Data

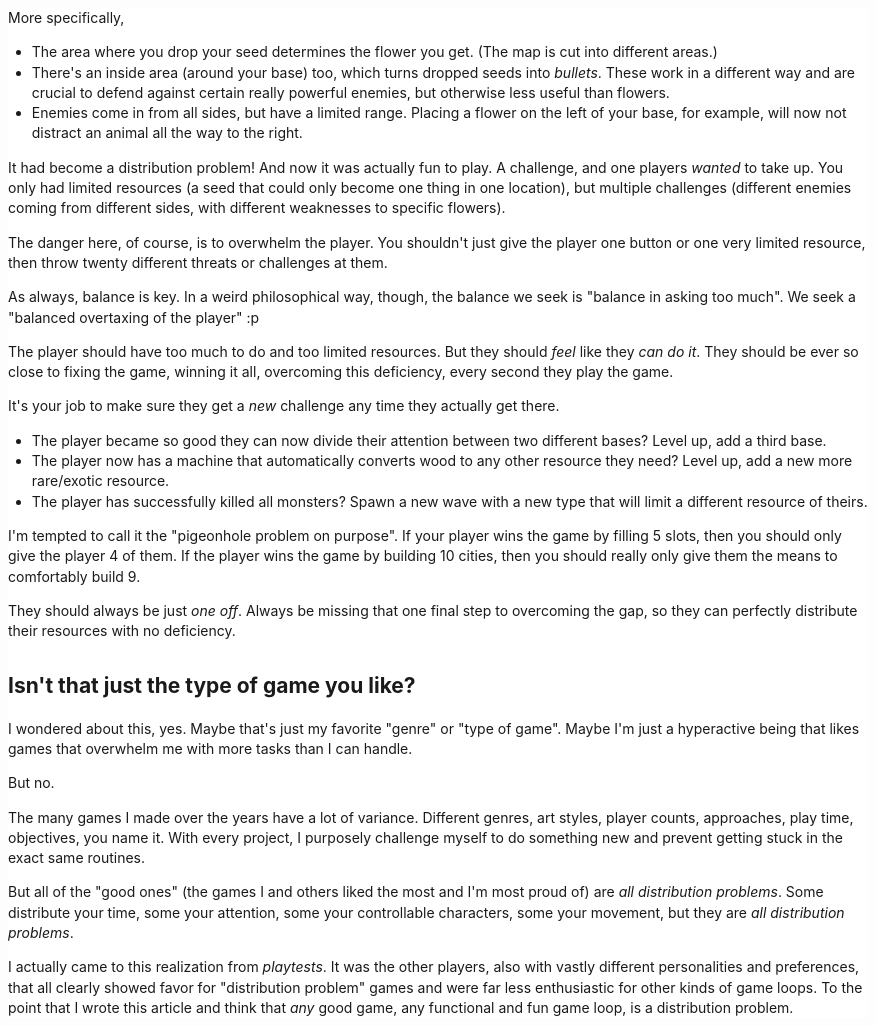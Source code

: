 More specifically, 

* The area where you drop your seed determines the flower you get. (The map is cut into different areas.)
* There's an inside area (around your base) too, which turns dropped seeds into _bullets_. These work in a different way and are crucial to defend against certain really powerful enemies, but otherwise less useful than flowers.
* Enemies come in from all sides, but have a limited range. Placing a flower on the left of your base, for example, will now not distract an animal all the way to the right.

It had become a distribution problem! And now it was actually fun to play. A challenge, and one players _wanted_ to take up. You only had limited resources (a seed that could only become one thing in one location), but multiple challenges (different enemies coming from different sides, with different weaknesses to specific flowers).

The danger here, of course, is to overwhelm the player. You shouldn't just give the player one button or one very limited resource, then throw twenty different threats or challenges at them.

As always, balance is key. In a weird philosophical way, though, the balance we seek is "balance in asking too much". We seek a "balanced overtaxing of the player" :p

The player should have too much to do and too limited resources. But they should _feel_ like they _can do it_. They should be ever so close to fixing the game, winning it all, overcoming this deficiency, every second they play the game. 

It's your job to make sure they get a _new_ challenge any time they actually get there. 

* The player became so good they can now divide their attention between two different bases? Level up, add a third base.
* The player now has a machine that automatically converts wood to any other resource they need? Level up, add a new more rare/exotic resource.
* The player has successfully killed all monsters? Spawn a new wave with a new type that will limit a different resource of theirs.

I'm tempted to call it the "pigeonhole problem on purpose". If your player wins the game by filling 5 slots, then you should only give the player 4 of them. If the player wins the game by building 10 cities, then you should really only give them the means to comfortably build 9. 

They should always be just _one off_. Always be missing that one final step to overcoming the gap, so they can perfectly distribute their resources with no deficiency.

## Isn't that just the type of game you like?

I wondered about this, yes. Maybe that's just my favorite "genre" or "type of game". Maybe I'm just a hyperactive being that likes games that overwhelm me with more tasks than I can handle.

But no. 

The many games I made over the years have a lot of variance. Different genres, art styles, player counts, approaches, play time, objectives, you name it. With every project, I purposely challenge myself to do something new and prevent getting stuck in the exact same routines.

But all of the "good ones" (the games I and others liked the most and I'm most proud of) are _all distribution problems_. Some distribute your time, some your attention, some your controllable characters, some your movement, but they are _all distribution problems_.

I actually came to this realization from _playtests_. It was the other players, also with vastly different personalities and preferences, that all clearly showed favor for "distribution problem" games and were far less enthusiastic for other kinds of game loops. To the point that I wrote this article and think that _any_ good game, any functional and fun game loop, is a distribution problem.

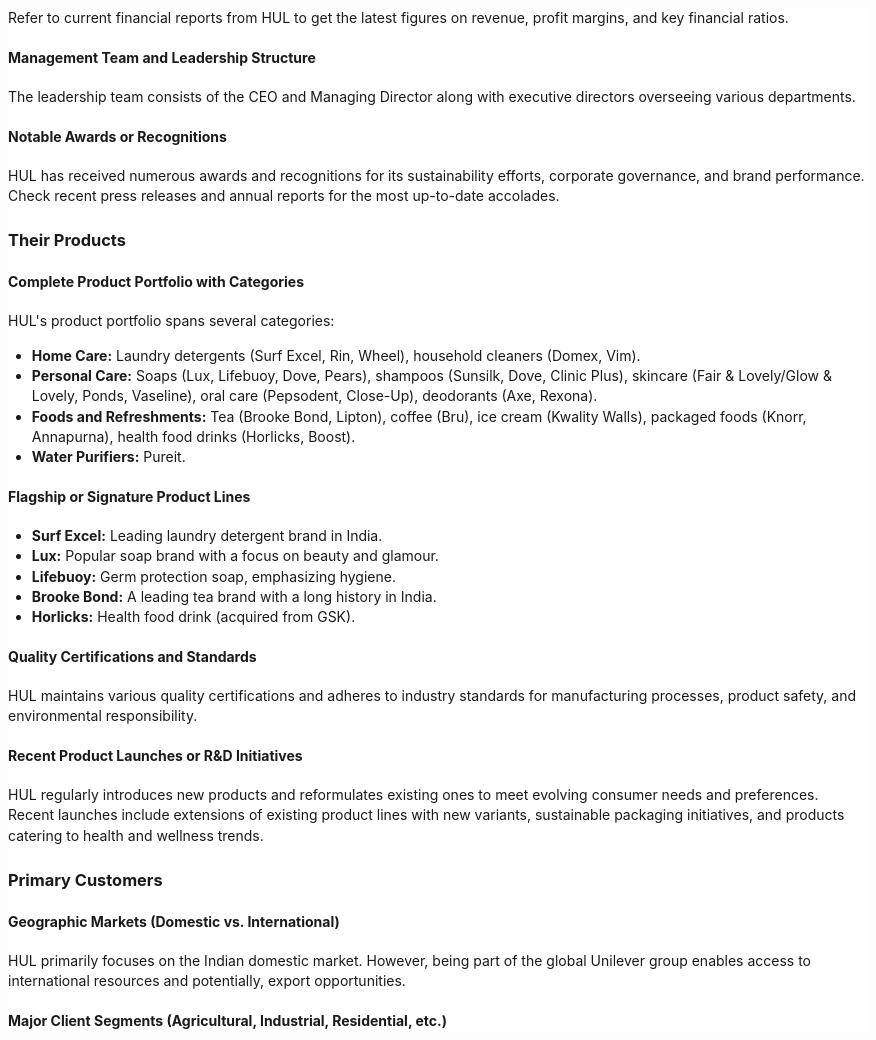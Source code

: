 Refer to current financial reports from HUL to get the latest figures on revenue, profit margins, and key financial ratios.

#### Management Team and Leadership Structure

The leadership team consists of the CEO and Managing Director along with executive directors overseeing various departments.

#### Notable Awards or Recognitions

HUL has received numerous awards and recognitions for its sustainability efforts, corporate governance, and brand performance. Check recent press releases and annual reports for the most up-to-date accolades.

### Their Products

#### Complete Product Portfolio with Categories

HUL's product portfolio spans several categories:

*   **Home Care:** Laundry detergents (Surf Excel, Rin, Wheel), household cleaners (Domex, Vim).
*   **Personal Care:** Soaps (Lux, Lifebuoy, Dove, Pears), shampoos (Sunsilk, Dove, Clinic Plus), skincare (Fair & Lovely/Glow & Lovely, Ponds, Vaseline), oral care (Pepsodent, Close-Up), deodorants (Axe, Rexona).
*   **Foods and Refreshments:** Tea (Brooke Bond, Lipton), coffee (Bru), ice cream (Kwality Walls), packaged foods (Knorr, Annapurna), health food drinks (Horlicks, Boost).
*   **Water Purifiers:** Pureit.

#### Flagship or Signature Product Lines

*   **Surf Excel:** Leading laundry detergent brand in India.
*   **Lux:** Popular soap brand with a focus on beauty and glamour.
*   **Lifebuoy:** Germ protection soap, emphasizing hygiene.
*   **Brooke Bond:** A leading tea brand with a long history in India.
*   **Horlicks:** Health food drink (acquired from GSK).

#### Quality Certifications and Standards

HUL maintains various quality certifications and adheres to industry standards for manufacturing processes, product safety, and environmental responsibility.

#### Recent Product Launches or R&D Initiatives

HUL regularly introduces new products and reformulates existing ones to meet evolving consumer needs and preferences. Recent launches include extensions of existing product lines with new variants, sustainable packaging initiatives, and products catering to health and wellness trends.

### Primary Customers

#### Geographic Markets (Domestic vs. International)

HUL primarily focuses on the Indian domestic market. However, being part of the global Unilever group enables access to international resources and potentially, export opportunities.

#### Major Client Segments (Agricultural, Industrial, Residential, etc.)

Task instructions
Tell how many lines in the data hold the string "area". Only the number is wanted.

Solution to this task
2